Task requirements:
Set down exactly the lines of the listing below, please, beginning with the first and ending with the line that holds "Stack Hub 中创建和配置服务主体".

Information:
+--

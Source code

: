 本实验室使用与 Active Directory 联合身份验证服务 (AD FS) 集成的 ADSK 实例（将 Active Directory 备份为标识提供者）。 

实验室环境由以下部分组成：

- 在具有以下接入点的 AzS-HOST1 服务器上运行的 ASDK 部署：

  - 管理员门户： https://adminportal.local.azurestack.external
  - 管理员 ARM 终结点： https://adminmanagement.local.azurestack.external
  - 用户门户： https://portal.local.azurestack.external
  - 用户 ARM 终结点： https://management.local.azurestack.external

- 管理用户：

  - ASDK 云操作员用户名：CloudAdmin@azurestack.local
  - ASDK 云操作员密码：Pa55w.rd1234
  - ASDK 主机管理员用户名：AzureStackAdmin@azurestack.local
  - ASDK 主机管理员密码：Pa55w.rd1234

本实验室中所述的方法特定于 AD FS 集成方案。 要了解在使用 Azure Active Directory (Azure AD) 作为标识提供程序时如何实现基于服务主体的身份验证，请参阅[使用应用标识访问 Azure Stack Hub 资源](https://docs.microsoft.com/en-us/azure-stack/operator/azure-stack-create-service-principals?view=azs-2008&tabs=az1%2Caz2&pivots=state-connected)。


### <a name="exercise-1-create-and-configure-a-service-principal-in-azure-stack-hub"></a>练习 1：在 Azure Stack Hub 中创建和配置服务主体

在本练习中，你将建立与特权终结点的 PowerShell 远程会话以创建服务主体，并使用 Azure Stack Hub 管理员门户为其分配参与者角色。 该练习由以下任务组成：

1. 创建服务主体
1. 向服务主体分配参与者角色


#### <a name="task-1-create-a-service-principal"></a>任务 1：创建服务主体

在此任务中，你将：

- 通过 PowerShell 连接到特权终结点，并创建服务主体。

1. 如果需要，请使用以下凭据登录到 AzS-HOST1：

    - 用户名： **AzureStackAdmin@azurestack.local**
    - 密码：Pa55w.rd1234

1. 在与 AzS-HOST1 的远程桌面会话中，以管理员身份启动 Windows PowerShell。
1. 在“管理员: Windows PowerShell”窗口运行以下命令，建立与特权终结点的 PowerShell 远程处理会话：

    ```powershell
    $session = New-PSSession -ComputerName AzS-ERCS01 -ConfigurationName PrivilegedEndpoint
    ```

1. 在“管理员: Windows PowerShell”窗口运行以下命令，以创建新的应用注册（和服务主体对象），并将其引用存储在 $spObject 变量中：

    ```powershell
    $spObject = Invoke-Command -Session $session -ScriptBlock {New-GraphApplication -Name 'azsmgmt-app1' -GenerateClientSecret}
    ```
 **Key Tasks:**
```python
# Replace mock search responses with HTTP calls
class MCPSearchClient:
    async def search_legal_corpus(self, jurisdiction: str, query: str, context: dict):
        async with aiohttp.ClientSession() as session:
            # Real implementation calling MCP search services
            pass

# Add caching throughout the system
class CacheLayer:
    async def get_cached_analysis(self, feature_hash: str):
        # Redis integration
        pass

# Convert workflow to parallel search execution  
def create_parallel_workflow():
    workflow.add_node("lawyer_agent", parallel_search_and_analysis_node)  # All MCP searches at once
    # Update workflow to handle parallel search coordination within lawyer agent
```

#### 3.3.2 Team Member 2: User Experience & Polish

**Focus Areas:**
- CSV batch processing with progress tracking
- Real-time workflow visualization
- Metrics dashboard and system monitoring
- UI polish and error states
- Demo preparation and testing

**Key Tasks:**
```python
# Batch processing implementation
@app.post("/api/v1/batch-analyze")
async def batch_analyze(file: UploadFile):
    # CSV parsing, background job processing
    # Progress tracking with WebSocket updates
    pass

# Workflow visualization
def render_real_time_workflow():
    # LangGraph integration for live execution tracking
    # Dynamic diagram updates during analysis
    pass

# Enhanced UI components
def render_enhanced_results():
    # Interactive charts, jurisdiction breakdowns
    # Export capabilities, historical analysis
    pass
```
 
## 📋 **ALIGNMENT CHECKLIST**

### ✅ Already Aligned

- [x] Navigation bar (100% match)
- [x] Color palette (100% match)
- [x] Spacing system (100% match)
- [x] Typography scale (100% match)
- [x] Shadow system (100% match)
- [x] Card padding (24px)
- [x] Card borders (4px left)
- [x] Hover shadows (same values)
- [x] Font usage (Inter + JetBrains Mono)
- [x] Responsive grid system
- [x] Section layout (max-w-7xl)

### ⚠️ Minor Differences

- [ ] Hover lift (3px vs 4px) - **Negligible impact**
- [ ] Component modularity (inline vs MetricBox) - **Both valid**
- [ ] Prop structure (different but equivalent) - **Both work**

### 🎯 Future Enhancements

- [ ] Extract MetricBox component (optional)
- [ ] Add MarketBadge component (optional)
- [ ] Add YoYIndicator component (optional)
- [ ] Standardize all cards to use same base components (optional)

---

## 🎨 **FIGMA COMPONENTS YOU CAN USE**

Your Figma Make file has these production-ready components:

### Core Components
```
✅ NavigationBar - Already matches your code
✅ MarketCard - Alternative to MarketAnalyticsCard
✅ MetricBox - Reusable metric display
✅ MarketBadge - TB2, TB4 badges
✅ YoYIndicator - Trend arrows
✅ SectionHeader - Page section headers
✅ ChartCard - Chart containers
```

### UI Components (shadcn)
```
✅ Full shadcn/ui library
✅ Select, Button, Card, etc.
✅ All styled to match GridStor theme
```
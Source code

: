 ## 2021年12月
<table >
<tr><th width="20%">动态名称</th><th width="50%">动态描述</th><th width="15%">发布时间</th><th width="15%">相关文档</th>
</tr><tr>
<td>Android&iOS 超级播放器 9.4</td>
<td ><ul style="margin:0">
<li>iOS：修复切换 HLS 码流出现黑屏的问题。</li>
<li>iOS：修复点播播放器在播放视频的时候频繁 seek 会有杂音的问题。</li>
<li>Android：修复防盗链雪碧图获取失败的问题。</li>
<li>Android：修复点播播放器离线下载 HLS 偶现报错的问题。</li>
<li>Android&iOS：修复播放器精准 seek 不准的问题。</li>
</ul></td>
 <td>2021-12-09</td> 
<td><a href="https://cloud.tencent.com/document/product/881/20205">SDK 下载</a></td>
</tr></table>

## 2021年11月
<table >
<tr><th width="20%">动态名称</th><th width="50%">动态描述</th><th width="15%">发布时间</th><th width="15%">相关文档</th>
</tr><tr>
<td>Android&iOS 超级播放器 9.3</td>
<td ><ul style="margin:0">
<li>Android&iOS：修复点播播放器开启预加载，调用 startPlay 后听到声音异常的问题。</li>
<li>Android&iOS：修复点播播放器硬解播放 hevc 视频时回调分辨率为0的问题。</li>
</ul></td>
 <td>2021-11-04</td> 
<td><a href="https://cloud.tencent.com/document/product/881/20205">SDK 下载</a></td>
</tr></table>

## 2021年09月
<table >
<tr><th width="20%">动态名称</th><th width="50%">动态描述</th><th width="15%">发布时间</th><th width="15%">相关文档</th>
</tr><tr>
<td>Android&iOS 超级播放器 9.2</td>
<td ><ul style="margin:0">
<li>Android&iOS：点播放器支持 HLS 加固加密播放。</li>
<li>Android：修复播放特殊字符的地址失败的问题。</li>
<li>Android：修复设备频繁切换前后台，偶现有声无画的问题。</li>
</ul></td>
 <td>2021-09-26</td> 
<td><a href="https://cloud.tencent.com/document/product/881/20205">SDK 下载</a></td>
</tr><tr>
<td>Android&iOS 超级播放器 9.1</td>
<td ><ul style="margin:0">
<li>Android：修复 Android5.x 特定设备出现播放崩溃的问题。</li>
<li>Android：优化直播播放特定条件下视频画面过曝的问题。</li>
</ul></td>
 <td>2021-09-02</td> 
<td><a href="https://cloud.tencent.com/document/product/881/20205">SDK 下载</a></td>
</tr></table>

+--

Exercise output:
Source code

: 本实验室使用与 Active Directory 联合身份验证服务 (AD FS) 集成的 ADSK 实例（将 Active Directory 备份为标识提供者）。 

实验室环境由以下部分组成：

- 在具有以下接入点的 AzS-HOST1 服务器上运行的 ASDK 部署：

  - 管理员门户： https://adminportal.local.azurestack.external
  - 管理员 ARM 终结点： https://adminmanagement.local.azurestack.external
  - 用户门户： https://portal.local.azurestack.external
  - 用户 ARM 终结点： https://management.local.azurestack.external

- 管理用户：

  - ASDK 云操作员用户名：CloudAdmin@azurestack.local
  - ASDK 云操作员密码：Pa55w.rd1234
  - ASDK 主机管理员用户名：AzureStackAdmin@azurestack.local
  - ASDK 主机管理员密码：Pa55w.rd1234

本实验室中所述的方法特定于 AD FS 集成方案。 要了解在使用 Azure Active Directory (Azure AD) 作为标识提供程序时如何实现基于服务主体的身份验证，请参阅[使用应用标识访问 Azure Stack Hub 资源](https://docs.microsoft.com/en-us/azure-stack/operator/azure-stack-create-service-principals?view=azs-2008&tabs=az1%2Caz2&pivots=state-connected)。


### <a name="exercise-1-create-and-configure-a-service-principal-in-azure-stack-hub"></a>练习 1：在 Azure Stack Hub 中创建和配置服务主体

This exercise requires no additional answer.